“E com vocês… Ozzy Osbourne, que arrancou a dentadas a cabeça de um pombo!” O público em silêncio. “Alice Cooper, que decepou a cabeça de uma galinha enquanto cantava!” Começam a vaiar. “O grupo Led Zeppelin, que fez orgia com um peixe e sodomizou um morcego!” As pessoas agora estão rindo. Maldade com animal é coisa pra jardim da infância. Aqueles espectadores —os cidadãos de bem— querem mesmo é ver derramamento de sangue humano. Se der pra ter um monte de bebezinhos na UTI, melhor ainda.
Estão cansados dos roqueiros de antigamente, que brincavam de encarnar o diabo. Aguardam a chegada do demônio real. E nem gostam de rock; preferem sertanejo ou gospel. Talvez uma bandinha nazi punk pra fazer a abertura, só pra começar com algo bem leve, e depois a entrada triunfal da supremacia tinhosa. Sabem que o belzebu real é aquele que traz a família inteira e fala em Cristo.

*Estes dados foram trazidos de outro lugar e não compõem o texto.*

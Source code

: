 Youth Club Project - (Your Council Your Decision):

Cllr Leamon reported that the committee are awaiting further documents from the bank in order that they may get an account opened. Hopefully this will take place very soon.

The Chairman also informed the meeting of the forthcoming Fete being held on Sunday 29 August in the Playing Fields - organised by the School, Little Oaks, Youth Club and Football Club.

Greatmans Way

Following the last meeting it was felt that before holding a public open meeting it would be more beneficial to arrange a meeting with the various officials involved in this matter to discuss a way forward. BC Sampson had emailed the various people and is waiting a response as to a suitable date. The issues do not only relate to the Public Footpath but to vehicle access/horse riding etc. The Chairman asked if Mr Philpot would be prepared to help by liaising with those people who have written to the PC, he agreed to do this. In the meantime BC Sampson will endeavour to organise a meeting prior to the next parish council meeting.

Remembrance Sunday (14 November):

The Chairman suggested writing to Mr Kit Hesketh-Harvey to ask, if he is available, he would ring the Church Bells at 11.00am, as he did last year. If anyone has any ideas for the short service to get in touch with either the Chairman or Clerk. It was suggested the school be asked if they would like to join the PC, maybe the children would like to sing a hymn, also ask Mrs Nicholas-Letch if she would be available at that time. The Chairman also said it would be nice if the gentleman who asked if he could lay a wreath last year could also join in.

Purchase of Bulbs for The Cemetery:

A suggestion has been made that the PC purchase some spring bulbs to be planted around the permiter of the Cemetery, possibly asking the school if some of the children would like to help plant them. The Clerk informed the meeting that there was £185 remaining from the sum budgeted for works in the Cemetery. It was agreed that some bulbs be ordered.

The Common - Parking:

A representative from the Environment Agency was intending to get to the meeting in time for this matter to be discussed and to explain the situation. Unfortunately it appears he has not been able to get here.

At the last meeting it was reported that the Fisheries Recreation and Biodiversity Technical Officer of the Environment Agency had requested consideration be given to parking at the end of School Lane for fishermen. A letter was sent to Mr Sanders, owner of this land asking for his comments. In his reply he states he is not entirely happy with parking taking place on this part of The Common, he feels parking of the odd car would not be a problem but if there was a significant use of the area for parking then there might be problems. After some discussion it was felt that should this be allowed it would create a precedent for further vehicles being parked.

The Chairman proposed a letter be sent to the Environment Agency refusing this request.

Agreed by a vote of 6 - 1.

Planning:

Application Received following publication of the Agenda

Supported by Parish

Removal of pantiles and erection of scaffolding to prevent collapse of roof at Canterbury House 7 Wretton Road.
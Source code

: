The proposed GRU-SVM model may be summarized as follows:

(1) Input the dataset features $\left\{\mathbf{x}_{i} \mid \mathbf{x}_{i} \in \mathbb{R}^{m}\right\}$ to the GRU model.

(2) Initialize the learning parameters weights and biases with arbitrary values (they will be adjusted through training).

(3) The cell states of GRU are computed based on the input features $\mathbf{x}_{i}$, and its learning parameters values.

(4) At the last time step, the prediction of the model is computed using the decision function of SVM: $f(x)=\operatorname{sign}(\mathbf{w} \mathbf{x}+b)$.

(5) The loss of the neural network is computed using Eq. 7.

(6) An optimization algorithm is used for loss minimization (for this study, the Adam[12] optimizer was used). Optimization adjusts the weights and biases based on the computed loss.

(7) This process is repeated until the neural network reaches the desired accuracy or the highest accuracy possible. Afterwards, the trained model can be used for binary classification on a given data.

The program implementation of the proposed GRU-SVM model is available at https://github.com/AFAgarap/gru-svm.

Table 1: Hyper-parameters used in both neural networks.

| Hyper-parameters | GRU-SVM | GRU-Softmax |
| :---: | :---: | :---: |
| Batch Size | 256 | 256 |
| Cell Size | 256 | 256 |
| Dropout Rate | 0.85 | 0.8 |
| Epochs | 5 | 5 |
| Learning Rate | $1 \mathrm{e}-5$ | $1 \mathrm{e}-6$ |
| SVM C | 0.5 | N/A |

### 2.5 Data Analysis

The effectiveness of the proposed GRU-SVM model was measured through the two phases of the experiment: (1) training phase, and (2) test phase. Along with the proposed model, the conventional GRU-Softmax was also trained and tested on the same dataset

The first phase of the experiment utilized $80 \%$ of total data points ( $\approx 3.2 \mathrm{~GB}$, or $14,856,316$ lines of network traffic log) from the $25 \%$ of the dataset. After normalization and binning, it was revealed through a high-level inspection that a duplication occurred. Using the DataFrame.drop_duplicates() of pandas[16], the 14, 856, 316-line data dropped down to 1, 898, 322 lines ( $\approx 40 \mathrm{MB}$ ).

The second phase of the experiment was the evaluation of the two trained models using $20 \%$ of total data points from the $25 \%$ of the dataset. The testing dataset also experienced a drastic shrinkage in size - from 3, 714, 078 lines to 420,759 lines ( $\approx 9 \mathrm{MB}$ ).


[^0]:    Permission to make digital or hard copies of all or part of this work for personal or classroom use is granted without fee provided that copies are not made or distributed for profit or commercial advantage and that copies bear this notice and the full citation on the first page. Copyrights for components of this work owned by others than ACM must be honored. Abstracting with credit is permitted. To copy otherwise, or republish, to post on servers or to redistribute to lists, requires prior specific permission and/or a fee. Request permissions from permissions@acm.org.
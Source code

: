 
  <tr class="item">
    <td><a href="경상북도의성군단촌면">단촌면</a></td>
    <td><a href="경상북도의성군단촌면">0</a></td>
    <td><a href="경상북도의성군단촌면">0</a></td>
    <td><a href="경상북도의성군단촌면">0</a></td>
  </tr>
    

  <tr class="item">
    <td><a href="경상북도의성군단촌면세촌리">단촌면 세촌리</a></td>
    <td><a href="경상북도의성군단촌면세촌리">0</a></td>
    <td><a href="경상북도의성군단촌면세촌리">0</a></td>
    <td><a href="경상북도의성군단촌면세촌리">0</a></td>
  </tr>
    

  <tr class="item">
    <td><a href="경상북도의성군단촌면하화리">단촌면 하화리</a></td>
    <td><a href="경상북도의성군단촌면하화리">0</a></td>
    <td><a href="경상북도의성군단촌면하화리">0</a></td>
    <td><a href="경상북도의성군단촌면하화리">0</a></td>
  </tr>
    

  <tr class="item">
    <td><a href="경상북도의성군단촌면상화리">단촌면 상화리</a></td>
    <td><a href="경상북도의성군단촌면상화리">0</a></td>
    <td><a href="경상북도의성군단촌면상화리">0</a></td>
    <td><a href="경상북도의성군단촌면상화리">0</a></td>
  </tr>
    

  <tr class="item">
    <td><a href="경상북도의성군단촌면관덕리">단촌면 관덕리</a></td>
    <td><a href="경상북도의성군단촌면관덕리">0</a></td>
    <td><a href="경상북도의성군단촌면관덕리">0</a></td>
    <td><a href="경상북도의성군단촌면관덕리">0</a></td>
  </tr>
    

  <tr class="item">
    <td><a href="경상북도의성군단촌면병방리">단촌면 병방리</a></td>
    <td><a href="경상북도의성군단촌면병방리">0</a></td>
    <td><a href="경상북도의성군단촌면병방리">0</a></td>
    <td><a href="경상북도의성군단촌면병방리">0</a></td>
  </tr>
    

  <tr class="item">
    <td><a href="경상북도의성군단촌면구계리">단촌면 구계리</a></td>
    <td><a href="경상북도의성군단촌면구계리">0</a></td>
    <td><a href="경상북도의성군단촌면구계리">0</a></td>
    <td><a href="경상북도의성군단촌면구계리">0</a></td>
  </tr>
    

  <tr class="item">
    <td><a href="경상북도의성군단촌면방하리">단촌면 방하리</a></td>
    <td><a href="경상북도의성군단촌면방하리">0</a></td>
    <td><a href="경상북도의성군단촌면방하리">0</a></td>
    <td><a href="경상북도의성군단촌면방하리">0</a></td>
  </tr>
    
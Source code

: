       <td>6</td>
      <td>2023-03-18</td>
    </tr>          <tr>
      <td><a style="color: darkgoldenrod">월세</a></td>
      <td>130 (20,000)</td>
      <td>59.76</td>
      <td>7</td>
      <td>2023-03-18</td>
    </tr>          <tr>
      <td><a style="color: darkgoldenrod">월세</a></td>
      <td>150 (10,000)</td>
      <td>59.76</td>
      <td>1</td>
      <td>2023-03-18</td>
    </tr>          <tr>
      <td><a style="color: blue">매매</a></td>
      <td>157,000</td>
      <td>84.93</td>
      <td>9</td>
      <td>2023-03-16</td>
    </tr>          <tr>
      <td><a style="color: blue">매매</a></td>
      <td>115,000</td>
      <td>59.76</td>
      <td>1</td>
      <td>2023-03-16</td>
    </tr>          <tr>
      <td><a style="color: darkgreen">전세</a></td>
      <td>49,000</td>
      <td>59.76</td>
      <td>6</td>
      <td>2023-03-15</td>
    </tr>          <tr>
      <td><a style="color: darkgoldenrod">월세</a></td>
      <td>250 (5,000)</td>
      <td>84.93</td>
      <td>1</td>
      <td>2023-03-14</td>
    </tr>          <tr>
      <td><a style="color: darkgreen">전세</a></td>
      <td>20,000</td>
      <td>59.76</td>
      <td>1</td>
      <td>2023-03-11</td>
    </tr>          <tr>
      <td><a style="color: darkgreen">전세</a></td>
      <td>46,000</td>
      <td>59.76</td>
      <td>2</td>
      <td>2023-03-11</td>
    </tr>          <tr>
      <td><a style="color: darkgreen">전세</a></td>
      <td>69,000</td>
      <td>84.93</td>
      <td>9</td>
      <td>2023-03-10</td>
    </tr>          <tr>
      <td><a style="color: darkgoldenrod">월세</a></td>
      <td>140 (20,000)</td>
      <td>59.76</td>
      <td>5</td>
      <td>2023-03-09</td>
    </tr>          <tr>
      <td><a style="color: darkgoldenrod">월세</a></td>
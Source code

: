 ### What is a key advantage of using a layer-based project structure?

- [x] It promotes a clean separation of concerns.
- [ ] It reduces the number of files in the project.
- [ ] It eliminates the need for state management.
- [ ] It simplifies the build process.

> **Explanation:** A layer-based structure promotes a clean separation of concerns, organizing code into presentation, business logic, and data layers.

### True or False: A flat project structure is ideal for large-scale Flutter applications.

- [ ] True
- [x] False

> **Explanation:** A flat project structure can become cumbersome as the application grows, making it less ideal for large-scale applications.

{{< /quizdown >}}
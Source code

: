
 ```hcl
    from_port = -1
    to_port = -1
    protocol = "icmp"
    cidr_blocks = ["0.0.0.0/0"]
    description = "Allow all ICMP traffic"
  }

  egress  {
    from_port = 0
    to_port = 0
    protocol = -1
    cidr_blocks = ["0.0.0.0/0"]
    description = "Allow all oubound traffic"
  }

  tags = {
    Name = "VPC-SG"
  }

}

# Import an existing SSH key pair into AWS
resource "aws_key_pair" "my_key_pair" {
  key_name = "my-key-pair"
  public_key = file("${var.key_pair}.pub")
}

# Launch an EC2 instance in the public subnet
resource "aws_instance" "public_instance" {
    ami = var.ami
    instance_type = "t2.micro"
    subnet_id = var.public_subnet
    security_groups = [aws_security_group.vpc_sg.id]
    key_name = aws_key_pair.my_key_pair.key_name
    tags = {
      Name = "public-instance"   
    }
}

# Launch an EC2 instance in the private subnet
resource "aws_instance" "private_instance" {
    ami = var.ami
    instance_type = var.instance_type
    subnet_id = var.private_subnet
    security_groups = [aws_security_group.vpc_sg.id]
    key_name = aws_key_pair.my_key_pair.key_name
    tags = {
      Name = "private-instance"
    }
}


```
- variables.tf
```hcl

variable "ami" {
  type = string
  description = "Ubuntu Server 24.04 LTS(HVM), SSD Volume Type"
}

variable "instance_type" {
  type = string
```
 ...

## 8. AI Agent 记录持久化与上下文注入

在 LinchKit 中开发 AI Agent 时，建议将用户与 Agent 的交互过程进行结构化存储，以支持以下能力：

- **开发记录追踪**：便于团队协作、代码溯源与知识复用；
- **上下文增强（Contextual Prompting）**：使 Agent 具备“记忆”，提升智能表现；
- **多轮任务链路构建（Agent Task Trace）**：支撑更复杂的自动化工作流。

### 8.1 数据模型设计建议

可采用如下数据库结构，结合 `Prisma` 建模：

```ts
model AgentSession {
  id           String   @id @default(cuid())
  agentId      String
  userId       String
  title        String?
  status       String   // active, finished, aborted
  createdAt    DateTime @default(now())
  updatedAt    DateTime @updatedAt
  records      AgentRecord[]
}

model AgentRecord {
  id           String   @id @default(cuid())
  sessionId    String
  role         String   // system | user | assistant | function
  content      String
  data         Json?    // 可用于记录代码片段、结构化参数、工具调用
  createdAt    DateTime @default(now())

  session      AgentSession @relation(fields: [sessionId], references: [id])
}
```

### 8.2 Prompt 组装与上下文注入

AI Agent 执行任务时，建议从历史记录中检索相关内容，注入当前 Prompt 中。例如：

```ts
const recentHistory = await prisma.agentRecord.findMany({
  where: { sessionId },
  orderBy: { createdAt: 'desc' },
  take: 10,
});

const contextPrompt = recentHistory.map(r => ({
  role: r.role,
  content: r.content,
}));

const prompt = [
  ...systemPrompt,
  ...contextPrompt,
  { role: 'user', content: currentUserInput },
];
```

Então o apresentador, o animador de indecências, maldições e ignorâncias, se apruma todo, pois sabe que está na hora. Com voz de spot de varejo das lojas Havan, anuncia a entrada da maior desgraça da história deste país: o homem que, com a ajuda do mega-hit Covid-19 e a conivência do superposte geral da república, dizimou multidões.
A galera vai ao delírio. Não são muitos, porque o que restava de decência no peito dos desavisados serviu pra esvaziar as arquibancadas do evento. Mas os poucos, porque a burrice e a maldade são ensurdecedoras, fazem barulho demais. Batem o pé, se chacoalham, pulam. MATE, MATE, MATE, é o que suas almas conclamam, ainda que a boca grite MITO, MITO, MITO.
E ele entra. Aquele capaz de também matar de inveja qualquer aspirante a satanás. Hitler deve ter se revirado no túmulo ao ver nosso presidente rindo das pessoas que sufocavam antes de morrer. “Poxa! Eu também me regozijei ao matar um monte de gente asfixiada, mas não lembro de ter feito isso em frente às câmeras. Como não pensei nisso antes?”
Famílias se abraçam, casais de beijam. Deveria ser proibido demonstrar amor quando se é a mais pura personificação do ódio. Está no ar a promessa de mais quatro anos de muita autenticidade pra promover a destruição em massa. Se algum coitado resolver lembrar, ali no meio, que o líder odeia mulher (na tentativa de negar que seu marido é misógino, Michelle Bolsonaro confirmou essa frase oito vezes), teme professores e gosta de dormir de conchinha com livro de torturador, vão dar de ombros.
Isso qualquer imbecil da plateia sabe fazer. Mas matar de fome e de falta de vacina tanta gente bacana e honesta, em tão pouco tempo… Esse cara é o cara! Pra quem curte espetáculo de tragédia, sucesso é fila em necrotério. Triunfo é ter mais corpo do que vala pra enterrá-los.
Lá pela metade do show, chega a hora de apresentar a banda. Na bateria, filho esterco 1. Na guitarra, filho dejeto 3. No chocalho infantil, filho estrume 2. Na coxia, as esposinhas. Como são boas moças! O vestido cor de hospital da Michelle foi uma homenagem às vítimas da pandemia? E as mãos sempre rezando, quando não estão recebendo cheques? Generoso que é, Bolsonaro agradeceu até ao seu roadie, Arthur Lira.
Tomada de revolta e ânsia, eu assistia pela televisão ao maior encontro de desgraçados do planeta. Imaginei ali uns cinco conhecidos meus, gente que fazia parte do meu convívio há cerca de dez anos. Bolsonaristas! Imundos! Podres!
Ao meu lado, um amigo recente me mandou respirar fundo. “É preciso conversar e ter afeto por essas pessoas! Se acalme. Anda, desliga isso! Olhe pro céu, pras estrelas.” Céu é uma boa ideia. É de lá que às vezes vêm uns meteoros. Desejei que o Maracanãzinho fosse a cratera de Chicxulub. Até porque vamos mesmo ter que começar tudo de novo.